## EXERCISE INPUTS
Start of Block

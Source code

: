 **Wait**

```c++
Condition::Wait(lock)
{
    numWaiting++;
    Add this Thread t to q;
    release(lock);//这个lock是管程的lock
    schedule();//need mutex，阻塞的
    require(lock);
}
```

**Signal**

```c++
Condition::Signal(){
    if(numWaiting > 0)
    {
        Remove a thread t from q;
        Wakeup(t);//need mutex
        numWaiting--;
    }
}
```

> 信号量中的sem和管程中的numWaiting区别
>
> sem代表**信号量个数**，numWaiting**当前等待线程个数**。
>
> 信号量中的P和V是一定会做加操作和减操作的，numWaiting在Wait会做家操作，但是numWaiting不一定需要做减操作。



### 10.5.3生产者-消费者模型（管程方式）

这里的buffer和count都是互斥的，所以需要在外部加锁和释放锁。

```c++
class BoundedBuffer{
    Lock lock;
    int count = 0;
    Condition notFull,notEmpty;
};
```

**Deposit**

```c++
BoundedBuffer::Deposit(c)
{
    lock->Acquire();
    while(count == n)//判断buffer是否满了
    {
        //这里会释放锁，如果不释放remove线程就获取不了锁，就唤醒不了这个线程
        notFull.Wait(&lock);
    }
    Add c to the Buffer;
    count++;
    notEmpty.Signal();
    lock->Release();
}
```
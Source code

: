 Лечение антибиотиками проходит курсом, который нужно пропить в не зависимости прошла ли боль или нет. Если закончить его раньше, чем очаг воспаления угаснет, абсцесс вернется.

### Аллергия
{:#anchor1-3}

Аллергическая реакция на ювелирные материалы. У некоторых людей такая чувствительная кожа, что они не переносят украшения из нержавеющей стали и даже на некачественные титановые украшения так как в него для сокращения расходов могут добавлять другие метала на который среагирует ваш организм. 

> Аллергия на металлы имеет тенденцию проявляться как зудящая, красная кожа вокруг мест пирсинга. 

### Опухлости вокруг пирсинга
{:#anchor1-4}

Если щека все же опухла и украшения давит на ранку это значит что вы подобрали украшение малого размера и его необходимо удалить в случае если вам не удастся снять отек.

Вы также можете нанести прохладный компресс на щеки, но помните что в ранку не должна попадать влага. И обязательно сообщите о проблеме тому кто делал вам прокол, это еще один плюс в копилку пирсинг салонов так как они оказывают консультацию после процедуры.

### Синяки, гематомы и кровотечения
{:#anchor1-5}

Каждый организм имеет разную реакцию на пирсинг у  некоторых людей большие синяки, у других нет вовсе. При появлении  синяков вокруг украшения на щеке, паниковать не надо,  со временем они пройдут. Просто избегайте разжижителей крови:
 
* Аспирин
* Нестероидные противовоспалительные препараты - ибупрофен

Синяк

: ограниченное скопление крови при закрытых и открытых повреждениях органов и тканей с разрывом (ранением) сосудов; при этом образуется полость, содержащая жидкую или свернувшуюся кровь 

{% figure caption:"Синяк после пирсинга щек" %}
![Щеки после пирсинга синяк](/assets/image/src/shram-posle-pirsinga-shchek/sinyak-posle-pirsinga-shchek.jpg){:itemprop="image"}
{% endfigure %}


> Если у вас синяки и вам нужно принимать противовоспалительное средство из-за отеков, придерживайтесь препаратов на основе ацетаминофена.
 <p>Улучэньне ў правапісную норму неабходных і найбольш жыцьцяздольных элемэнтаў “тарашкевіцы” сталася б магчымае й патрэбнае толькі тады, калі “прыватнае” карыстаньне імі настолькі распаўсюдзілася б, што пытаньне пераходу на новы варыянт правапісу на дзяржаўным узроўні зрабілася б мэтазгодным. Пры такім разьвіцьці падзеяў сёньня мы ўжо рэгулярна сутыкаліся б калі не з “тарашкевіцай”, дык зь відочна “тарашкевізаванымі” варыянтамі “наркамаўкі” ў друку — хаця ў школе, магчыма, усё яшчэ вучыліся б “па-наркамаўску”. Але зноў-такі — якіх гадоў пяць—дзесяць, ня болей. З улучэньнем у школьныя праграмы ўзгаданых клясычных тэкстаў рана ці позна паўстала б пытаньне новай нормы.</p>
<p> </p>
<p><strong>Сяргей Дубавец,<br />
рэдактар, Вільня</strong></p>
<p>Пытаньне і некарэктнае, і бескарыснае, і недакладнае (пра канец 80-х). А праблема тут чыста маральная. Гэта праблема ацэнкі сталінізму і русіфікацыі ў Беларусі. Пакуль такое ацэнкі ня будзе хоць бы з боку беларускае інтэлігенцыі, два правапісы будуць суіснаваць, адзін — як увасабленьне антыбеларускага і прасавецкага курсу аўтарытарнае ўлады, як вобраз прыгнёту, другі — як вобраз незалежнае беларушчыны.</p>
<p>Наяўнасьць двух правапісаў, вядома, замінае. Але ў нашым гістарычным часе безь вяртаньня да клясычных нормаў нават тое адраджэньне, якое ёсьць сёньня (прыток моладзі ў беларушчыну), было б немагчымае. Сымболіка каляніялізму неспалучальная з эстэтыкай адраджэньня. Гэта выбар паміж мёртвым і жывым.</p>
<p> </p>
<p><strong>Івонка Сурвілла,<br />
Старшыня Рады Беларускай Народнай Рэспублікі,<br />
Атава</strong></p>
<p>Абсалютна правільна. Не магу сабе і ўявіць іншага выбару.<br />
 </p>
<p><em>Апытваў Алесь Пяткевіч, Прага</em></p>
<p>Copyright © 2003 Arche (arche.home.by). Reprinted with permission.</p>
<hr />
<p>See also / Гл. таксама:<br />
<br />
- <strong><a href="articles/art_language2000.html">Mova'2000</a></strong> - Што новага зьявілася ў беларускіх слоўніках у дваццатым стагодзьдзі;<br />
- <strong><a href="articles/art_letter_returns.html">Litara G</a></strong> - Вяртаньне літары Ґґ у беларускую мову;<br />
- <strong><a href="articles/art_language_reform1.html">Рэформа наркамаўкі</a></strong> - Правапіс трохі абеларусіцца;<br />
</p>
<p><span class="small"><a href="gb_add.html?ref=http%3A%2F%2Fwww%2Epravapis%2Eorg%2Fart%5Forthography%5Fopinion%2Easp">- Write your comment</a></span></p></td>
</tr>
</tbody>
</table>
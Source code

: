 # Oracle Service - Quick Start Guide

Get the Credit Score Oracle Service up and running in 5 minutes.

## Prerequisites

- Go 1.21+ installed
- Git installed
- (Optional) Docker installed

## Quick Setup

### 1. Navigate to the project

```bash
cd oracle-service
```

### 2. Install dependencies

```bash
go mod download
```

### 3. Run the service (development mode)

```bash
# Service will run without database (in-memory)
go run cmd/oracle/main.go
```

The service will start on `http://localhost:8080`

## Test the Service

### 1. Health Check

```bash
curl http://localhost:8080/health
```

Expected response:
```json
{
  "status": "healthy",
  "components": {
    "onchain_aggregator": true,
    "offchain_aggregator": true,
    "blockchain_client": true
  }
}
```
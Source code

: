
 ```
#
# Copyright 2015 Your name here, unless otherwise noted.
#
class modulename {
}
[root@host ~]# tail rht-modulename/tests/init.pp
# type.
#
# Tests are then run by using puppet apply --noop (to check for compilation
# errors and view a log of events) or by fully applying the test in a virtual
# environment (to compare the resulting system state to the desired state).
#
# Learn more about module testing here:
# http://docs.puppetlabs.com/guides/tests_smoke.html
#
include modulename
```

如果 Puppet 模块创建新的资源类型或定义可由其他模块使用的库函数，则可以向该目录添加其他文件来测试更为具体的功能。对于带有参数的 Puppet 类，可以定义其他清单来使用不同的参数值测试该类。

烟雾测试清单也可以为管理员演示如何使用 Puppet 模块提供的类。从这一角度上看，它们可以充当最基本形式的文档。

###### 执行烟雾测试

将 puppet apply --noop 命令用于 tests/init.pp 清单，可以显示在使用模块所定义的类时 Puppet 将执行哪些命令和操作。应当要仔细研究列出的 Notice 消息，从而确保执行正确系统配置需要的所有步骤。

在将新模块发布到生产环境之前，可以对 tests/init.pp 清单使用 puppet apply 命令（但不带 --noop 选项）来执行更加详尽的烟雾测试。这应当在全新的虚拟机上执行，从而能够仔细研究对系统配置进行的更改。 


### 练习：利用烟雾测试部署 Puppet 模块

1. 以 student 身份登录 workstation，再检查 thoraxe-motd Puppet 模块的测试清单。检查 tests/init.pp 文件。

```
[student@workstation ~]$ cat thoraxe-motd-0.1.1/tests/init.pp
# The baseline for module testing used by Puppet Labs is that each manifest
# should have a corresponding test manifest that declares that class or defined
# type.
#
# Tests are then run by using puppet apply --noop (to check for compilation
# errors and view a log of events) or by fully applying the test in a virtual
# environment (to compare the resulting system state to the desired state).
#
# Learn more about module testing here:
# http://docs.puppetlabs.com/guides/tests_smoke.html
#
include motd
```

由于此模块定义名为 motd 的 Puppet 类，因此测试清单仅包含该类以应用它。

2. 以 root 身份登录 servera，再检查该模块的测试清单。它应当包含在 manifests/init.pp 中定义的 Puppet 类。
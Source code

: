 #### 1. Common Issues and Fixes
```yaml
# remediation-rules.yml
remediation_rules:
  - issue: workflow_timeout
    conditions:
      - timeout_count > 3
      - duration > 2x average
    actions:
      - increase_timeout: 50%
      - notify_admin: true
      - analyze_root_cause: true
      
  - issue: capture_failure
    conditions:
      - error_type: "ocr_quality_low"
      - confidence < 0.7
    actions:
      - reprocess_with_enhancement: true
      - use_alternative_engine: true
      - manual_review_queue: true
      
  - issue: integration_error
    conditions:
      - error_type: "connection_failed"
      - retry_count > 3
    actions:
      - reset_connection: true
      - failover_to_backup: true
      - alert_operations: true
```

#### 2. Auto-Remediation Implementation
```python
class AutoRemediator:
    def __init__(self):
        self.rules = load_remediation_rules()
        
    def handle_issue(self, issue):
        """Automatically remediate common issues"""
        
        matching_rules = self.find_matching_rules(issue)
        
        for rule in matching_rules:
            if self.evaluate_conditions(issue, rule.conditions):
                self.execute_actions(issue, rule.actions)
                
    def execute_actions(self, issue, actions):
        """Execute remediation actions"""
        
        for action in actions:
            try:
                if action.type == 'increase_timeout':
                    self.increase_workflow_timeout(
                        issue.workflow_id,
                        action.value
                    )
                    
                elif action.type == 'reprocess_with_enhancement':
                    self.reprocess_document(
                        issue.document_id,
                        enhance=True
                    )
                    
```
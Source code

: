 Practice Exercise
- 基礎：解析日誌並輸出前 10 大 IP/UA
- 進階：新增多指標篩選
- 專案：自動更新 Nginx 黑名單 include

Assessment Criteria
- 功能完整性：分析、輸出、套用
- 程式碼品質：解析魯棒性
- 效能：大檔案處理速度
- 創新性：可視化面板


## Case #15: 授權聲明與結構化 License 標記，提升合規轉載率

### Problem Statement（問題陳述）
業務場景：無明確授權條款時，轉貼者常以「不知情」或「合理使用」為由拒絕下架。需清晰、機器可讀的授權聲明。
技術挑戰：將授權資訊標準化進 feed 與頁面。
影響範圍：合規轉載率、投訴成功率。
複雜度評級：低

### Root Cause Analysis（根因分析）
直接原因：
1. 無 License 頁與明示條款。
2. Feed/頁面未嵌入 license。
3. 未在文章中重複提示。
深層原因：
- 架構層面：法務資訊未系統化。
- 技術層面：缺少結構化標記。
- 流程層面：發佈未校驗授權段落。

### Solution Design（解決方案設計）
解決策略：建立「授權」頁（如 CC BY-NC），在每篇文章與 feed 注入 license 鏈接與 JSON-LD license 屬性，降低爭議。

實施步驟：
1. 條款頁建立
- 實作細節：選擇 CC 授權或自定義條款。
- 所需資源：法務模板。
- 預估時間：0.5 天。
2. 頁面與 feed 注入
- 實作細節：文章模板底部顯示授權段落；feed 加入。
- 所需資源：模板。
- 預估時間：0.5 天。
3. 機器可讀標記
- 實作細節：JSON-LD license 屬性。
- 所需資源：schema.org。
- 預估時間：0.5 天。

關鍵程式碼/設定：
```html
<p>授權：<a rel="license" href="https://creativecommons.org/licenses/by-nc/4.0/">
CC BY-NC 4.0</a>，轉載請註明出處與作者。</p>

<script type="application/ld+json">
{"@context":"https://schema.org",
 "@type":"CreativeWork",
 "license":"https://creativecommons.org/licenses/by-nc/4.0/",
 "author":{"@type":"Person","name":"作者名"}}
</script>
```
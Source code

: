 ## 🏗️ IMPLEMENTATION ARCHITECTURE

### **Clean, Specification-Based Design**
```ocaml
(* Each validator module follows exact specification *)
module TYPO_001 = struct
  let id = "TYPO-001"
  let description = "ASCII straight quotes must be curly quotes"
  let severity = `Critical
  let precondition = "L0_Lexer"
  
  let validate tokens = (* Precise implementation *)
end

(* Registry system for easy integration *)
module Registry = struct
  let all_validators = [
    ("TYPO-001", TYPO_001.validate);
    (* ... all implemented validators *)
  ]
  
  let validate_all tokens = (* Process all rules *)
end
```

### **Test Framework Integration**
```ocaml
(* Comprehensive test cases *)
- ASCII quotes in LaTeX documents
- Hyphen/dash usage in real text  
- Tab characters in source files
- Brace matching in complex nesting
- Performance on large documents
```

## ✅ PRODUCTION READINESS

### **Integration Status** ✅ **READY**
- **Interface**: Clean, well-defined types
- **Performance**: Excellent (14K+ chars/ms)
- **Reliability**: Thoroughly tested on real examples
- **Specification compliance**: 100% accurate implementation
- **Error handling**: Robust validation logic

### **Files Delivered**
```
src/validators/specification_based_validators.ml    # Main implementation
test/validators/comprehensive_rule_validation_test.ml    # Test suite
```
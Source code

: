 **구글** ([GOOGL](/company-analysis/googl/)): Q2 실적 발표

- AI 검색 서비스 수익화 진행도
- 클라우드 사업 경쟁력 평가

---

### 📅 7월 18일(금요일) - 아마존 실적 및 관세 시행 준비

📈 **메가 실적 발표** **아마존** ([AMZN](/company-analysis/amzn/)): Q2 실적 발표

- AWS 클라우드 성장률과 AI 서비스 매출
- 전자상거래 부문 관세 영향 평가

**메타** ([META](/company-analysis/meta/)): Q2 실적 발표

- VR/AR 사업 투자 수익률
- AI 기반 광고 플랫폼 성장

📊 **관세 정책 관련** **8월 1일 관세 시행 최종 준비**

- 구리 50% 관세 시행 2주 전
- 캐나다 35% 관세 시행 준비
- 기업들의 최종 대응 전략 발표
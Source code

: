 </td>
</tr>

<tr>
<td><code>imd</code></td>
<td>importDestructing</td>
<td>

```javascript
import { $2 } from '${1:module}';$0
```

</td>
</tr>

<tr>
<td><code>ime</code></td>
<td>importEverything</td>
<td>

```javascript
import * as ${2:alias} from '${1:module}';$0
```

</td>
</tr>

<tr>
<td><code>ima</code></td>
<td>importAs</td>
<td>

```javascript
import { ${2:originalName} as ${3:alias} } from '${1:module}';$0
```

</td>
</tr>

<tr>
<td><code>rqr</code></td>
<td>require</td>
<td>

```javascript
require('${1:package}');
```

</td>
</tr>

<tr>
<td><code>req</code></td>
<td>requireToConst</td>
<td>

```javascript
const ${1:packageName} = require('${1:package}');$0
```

End of Block

## DIRECTIONS
Please copy out each line of the listing above that contains the string "href".

## RESPONSE TO THE TASK
- <strong><a href="articles/art_language2000.html">Mova'2000</a></strong> - Што новага зьявілася ў беларускіх слоўніках у дваццатым стагодзьдзі;<br />
- <strong><a href="articles/art_letter_returns.html">Litara G</a></strong> - Вяртаньне літары Ґґ у беларускую мову;<br />
- <strong><a href="articles/art_language_reform1.html">Рэформа наркамаўкі</a></strong> - Правапіс трохі абеларусіцца;<br />
<p><span class="small"><a href="gb_add.html?ref=http%3A%2F%2Fwww%2Epravapis%2Eorg%2Fart%5Forthography%5Fopinion%2Easp">- Write your comment</a></span></p></td>
<p>授權：<a rel="license" href="https://creativecommons.org/licenses/by-nc/4.0/">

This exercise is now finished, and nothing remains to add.